Confusing though it may seem, the term reactive airway disease is non-specific. Closely related is RADS (reactive airways dysfunction syndrome). RADS more concisely defines an asthma-like illness. Usually, it follows inhalation of fumes or smoke. Also related is the term hypereactivity of the airways--a condition that causes asthma-like symptoms following exposure to specific irritants. It is a component of asthma. Reactive airway disease is most often used as a diagnosis for children who may or may not have asthma. It's difficult to give tests to children that measure lung function. You can't get them to perform the breathing exercises needed for documentation. Reactive airway disease can accompany a viral respiratory infection or pneumonia. Not all components of asthma may be present, but the symptoms can be the same. When that happens, your doctor may make a diagnosis of reactive airway disease versus asthma until otherwise determined.
Identifying asthma requires a formal diagnosis, with specific documentation, that includes a combination of typical history of the onset of cough, wheezing and shortness of breath. If you've been told you have reactive airway disease, your doctor may need to look further for a more specific diagnosis. As mentioned, symptoms that cause airway inflammation, wheezing and shortness of breath can be the result of a virus, pneumonia or even chronic bronchitis. Treatment should be targeted to the specific cause. What's causing the airways to react by becoming inflamed, causing cough and sputum?

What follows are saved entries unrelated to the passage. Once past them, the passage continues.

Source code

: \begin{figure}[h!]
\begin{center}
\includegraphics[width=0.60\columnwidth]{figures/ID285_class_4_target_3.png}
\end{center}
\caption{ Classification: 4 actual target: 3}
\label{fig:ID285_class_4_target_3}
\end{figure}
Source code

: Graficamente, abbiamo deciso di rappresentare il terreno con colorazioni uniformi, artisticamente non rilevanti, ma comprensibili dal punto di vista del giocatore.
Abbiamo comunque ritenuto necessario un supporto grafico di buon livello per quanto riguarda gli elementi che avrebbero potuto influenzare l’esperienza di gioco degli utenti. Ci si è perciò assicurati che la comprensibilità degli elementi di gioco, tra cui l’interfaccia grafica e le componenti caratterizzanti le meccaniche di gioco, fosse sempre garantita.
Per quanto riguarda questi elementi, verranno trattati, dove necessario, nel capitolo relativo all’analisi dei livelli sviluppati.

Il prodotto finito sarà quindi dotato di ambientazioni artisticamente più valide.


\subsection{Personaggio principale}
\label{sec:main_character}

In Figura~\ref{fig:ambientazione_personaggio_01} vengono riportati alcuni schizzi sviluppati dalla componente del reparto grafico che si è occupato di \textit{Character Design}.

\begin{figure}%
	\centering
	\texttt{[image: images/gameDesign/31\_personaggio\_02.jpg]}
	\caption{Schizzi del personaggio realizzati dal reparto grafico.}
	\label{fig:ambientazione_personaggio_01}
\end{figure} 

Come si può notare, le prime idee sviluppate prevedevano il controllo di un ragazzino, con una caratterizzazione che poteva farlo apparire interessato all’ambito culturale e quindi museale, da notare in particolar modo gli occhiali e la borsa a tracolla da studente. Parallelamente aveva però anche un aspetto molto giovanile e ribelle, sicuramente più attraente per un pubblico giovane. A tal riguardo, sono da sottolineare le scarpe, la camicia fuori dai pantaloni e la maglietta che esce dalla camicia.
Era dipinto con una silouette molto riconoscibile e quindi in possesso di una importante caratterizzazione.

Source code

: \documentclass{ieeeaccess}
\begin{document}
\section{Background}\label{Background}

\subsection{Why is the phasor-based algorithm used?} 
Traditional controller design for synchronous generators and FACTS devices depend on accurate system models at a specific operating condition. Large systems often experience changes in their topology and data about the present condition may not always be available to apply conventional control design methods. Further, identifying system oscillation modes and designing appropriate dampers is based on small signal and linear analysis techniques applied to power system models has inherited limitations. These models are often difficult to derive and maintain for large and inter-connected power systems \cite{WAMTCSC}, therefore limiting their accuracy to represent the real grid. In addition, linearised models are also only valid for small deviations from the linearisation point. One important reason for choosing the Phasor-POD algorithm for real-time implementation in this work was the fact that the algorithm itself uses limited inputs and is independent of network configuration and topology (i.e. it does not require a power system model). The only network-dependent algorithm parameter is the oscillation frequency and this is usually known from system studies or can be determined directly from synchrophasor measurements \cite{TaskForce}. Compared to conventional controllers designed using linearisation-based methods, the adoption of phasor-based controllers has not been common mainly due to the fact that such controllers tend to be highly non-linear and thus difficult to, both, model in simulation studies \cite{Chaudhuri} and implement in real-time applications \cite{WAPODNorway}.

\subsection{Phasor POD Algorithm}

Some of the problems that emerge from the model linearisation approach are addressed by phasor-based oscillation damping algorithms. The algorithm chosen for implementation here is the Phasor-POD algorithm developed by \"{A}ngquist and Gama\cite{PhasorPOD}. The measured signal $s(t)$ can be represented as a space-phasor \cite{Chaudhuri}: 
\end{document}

According to the American Journal of Respiratory and Critical Care Illness, "reactive airways" and "reactive airways disease" are highly nonspecific terms that have no clinical meaning. The authors, John V. Fahy and Paul M. O'Byrne (Department of Medicine and the Cardiovascular Research Institute, University of California, San Francisco, California; and the Department of Medicine, McMaster University, Hamilton, Ontario, Canada) write: "The diagnostic label 'reactive airways disease' is an annoyance to those of us who want to maintain diagnostic clarity in our discipline." See their comments in Resources below.
The term reactive airway disease was coined by S.M. Brooks and colleagues in 1985. The original connotation described anyone who developed asthma-like symptoms after being exposed to high levels of fumes, vapors or smoke. As time went on, reactive airway disease became the most useful term to apply to children who are not old enough to perform diagnostic pulmonary function tests for asthma. Only 30 percent of infants with reactive airway disease later develop asthma. See more information on children's asthma in Resources below.
Several sources of irritation can cause the airways to inflame, leading to a diagnosis of reactive airway disease. Heredity, allergy to environmental stimulus, infection and virus are thought to play a role in reactive airway disease. A definite diagnosis should be made before your physician makes a diagnosis of asthma. A CBC (complete blood count) will reveal the presence of viral or bacterial illness when dealing with respiratory symptoms that mimic asthma. If there is no family history of asthma and fever is present, an X-ray may reveal the presence of fluid or infiltrate in the lungs to help differentiate the cause. Allergy and exercise tolerance tests can also help your doctor pinpoint the source of symptoms. Children over age 5 should have a spirometry test--a simple, noninvasive test that measures the volume of air forcibly exhaled when blowing into a cylinder through a mouthpiece. A pediatric lung specialist for children--or a pulmonologist for adults--should be consulted to find the underlying cause of reactive airway disease. Targeted treatment and diagnosis should help you know if it's asthma, virus or other causes of reactive airway disease.